I was told not to play with the neighbor kids. Most of them were real snotty anyway. She didn't want me to dress like the other kids either. She got handdowns that were funny clothes. But she would buy herself purses and hats and belts she didn't need. I constantly asked for an allowance and never got any money. I was told "But we buy you everything you need." I was told I was too lazy to do chores. However, I couldn't clean house because that would mean I would have to throw away some of my mother's junk, and she would freak out over that. So the dishes got washed and the clothes and the sheets, but actually throwing stuff away was not done. She wrapped all the kitchen utensils in plastic bags because we had roaches and rats, and the house was dirty and not sealed. We didn't have adequate air conditioning in a humid subtropical climate so summer was hell. It started in April and ended in October or November. My parents had a window unit in their bedroom and a window unit in the front office. Because of the heat and humidity and a nearly 12 month growing season, I had a perpetually runny nose from allergies but they didn't have any medicine for it back then.
If I snuck outside, that was BAD. My mother would use a shaming tone of voice and scold me for "RUNNING OFF".
A few times she or dad would run outside with a bamboo switch shrieking my name looking for me. I would hide between houses with my friend and laugh at her because she looked like a complete idiot. I think I was in high school at the time. I was terrorized by them with a bamboo switch but I could run faster than they could.
When I was in fifth grade I went to a Girl Scout meeting with another kid. I begged her to join because it was the only time I could be around my peer group and not get picked on, because there was adult supervision. Nope, she had a problem when she was running a Brownie troop when my older sister was little so she would not let me. So she didn't want to provide me with alternatives for kids to hang out with.
I didn't babysit either, because I knew nothing about babies or children.

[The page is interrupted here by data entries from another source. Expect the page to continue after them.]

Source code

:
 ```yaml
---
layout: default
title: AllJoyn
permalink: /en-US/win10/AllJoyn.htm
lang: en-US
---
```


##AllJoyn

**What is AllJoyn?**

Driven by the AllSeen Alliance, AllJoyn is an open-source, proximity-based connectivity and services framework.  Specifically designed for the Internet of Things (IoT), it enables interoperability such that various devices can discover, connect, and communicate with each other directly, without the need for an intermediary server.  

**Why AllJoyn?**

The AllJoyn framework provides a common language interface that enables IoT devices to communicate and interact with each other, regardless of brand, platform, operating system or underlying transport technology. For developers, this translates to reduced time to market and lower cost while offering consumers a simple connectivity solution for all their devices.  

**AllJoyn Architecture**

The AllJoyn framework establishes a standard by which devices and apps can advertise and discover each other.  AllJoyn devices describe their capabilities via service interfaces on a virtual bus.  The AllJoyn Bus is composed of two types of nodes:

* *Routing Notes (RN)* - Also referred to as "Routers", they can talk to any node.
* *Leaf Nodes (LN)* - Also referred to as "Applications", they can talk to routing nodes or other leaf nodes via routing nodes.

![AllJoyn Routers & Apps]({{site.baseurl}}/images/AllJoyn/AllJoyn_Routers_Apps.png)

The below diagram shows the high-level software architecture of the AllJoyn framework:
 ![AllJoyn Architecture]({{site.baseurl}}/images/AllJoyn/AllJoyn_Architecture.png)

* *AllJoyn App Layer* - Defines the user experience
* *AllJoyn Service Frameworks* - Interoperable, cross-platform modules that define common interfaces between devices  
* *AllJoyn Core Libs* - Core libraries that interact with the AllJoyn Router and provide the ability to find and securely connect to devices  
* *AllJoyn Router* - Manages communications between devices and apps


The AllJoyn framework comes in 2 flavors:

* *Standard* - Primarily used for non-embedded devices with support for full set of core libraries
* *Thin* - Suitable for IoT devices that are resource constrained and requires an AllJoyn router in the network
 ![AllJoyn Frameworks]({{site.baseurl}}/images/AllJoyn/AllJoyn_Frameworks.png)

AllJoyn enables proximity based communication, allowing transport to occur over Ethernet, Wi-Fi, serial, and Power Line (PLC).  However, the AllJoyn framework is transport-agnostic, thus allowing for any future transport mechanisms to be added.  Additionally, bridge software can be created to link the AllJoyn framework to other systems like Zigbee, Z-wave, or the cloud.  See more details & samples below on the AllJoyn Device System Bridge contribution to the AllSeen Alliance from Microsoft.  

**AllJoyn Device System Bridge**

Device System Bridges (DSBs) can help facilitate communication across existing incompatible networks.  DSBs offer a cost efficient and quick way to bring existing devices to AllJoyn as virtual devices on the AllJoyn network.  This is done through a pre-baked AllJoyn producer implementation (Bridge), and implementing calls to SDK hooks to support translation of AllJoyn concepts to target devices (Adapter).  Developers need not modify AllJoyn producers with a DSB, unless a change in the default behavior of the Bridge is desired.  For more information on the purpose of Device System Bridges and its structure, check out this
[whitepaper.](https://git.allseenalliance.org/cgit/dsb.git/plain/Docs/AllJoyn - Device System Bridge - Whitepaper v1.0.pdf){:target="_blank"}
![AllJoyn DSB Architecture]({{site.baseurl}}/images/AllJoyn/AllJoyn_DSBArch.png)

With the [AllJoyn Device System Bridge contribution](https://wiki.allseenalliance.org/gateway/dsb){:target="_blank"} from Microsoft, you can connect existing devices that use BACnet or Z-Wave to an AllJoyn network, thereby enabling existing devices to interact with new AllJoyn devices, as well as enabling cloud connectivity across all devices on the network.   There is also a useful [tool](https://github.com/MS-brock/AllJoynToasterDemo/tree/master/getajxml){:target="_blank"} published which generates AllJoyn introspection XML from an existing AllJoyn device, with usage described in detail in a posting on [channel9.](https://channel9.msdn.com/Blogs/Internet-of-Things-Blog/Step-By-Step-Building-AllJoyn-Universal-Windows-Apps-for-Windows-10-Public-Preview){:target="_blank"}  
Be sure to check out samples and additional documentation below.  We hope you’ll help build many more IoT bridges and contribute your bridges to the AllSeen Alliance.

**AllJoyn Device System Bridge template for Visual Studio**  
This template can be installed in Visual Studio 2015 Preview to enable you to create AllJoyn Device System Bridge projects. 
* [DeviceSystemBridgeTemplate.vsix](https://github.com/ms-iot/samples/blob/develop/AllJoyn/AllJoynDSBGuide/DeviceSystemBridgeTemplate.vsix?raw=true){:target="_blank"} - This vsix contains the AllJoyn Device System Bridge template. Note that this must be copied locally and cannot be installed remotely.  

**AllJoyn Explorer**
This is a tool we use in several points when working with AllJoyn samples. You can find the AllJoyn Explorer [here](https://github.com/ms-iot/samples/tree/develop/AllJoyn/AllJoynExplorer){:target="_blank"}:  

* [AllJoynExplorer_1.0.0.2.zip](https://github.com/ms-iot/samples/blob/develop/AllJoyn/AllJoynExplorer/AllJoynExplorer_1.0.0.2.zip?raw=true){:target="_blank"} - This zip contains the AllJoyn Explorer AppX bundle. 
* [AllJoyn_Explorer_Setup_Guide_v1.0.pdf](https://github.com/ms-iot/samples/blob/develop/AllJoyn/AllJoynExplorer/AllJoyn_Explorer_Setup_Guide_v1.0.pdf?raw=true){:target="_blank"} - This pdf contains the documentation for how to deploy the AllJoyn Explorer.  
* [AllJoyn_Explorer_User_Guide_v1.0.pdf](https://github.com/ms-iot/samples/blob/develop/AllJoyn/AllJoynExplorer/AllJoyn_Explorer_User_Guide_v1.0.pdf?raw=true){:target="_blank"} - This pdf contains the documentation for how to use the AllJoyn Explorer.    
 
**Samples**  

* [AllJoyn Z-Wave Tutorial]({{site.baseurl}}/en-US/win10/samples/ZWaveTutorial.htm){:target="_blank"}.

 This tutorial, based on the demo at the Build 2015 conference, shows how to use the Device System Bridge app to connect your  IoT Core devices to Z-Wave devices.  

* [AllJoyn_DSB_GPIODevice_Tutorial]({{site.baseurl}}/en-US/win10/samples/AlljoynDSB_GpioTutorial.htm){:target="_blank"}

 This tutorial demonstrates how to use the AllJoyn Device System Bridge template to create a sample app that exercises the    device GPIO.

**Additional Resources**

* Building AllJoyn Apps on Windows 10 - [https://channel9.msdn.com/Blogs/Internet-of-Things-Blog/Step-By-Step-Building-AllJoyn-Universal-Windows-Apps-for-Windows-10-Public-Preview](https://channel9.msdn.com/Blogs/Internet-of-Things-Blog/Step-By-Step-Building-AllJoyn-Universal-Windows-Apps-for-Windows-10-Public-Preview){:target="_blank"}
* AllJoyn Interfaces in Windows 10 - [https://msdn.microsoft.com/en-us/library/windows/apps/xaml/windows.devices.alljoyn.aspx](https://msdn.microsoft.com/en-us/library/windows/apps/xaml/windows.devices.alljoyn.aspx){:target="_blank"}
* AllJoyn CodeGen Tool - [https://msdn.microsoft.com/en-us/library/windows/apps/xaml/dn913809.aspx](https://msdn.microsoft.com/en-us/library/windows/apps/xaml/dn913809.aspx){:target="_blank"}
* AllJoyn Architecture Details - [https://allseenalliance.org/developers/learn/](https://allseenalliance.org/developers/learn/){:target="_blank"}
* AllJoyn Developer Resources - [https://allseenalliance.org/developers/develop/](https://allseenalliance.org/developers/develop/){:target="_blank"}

The first time I changed a diaper in my life was when I brought my child home from the hospital after childbirth when she was four days old.
Part of being in a dysfunctional family is isolation. My mother was a hoarder. I couldn't have my own bedroom. I couldn't have friends sleep over because there was not an extra bed. I couldn't have friends over for birthday parties. Mom had taken over one of the three bedrooms with her junk. I slept in a double bed with my sister. Didn't get my own room until she went off to college, which was when I was in about the 9th grade.

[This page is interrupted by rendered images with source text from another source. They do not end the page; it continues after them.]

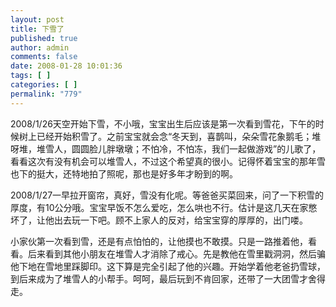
 ```yaml
---
layout: post
title: 下雪了
published: true
author: admin
comments: false
date: 2008-01-28 10:01:36
tags: [ ]
categories: [ ]
permalink: "779"
---
```


  


2008/1/26天空开始下雪，不小哦，宝宝出生后应该是第一次看到雪花，下午的时候树上已经开始积雪了。之前宝宝就会念“冬天到，喜鹊叫，朵朵雪花象鹅毛；堆呀堆，堆雪人，圆圆脸儿胖墩墩；不怕冷，不怕冻，我们一起做游戏”的儿歌了，看看这次有没有机会可以堆雪人，不过这个希望真的很小。记得怀着宝宝的那年雪也下的挺大，还特地拍了照呢，那也是好多年才盼到的啊。


  


2008/1/27一早拉开窗帘，真好，雪没有化呢。等爸爸买菜回来，问了一下积雪的厚度，有10公分哦。宝宝早饭不怎么爱吃，怎么哄也不行。估计是这几天在家憋坏了，让他出去玩一下吧。顾不上家人的反对，给宝宝穿的厚厚的，出门喽。


  


小家伙第一次看到雪，还是有点怕怕的，让他摸也不敢摸。只是一路推着他，看看。后来看到其他小朋友在堆雪人才消除了戒心。先是教他在雪里戳洞洞，然后骗他下地在雪地里踩脚印。这下算是完全引起了他的兴趣。开始学着他老爸扔雪球，到后来成为了堆雪人的小帮手。呵呵，最后玩到不肯回家，还带了一大团雪才舍得走。


  


  
  
  
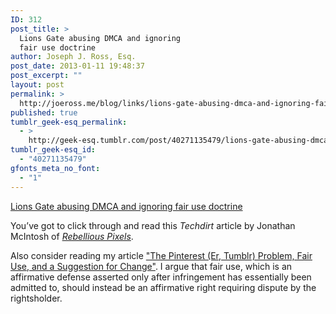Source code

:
 ```yaml
---
ID: 312
post_title: >
  Lions Gate abusing DMCA and ignoring
  fair use doctrine
author: Joseph J. Ross, Esq.
post_date: 2013-01-11 19:48:37
post_excerpt: ""
layout: post
permalink: >
  http://joeross.me/blog/links/lions-gate-abusing-dmca-and-ignoring-fair-use/
published: true
tumblr_geek-esq_permalink:
  - >
    http://geek-esq.tumblr.com/post/40271135479/lions-gate-abusing-dmca-and-ignoring-fair-use
tumblr_geek-esq_id:
  - "40271135479"
gfonts_meta_no_font:
  - "1"
---
```

<a href='http://www.techdirt.com/articles/20130110/01515121624/lionsgate-censors-remix-video-that-copyright-office-itself-used-as-example-fair-use.shtml'>Lions Gate abusing DMCA and ignoring fair use doctrine</a><div class="link_description"><p>You&#8217;ve got to click through and read this <em>Techdirt</em> article by Jonathan McIntosh of <a href="http://www.rebelliouspixels.com/2013/buffy-vs-edward-remix-unfairly-removed-by-lionsgate" target="_blank"><em>Rebellious Pixels</em></a>.</p>

<p>Also consider reading my article <a href="http://joeross.me/post/28065827946/the-pinterest-er-tumblr-problem-fair-use-and-a" target="_blank">"The Pinterest (Er, Tumblr) Problem, Fair Use, and a Suggestion for Change"</a>. I argue that fair use, which is an affirmative defense asserted only after infringement has essentially been admitted to, should instead be an affirmative right requiring dispute by the rightsholder.</p></div>
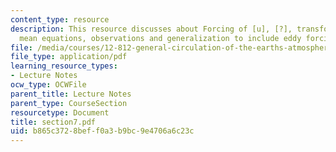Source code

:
 ```yaml
---
content_type: resource
description: This resource discusses about Forcing of [u], [?], transformed eulerian
  mean equations, observations and generalization to include eddy forcing of condensation.
file: /media/courses/12-812-general-circulation-of-the-earths-atmosphere-fall-2005/b865c3728beff0a3b9bc9e4706a6c23c_section7.pdf
file_type: application/pdf
learning_resource_types:
- Lecture Notes
ocw_type: OCWFile
parent_title: Lecture Notes
parent_type: CourseSection
resourcetype: Document
title: section7.pdf
uid: b865c372-8bef-f0a3-b9bc-9e4706a6c23c
---
```

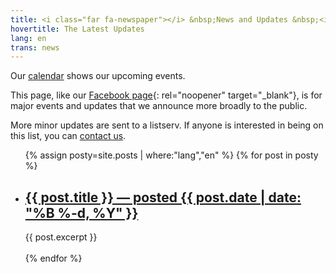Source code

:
 ```yaml
---
title: <i class="far fa-newspaper"></i> &nbsp;News and Updates &nbsp;<i class="fas fa-bullhorn"></i>
hovertitle: The Latest Updates
lang: en
trans: news
---
```

Our [calendar](/calendar) shows our upcoming events.

This page, like our [Facebook page](https://fb.com/MontrealQuakers/){: rel="noopener" target="_blank"}, is for major events and updates that we announce more broadly to the public. 

More minor updates are sent to a listserv. If anyone is interested in being on this list, you can [contact us](/contact.html). 

<ul>
{% assign posty=site.posts | where:"lang","en" %}
  {% for post in posty %}
    <li><span>
      <a href="{{ post.url }}"><h2>{{ post.title }} — posted {{ post.date | date: "%B %-d, %Y" }}</h2></a></span>
      {{ post.excerpt }}
      <div>&nbsp;</div>
    </li>
  {% endfor %}
</ul>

I read lots and lots of books because there was nothing else to do. Or else practice my musical instruments. I also got very depressed in the summer because I had no friends where I could hang out at their houses. I cried a lot. We didn't go on vacations because they were frivolous and cost money. The only social life I had was in orchestra in high school.
My parents drove me to school and picked me up. Which was OK because it was too far to walk in junior high and high school. I didn't want to ride a bus because I would have undoubtedly been picked on just like I was picked on at school.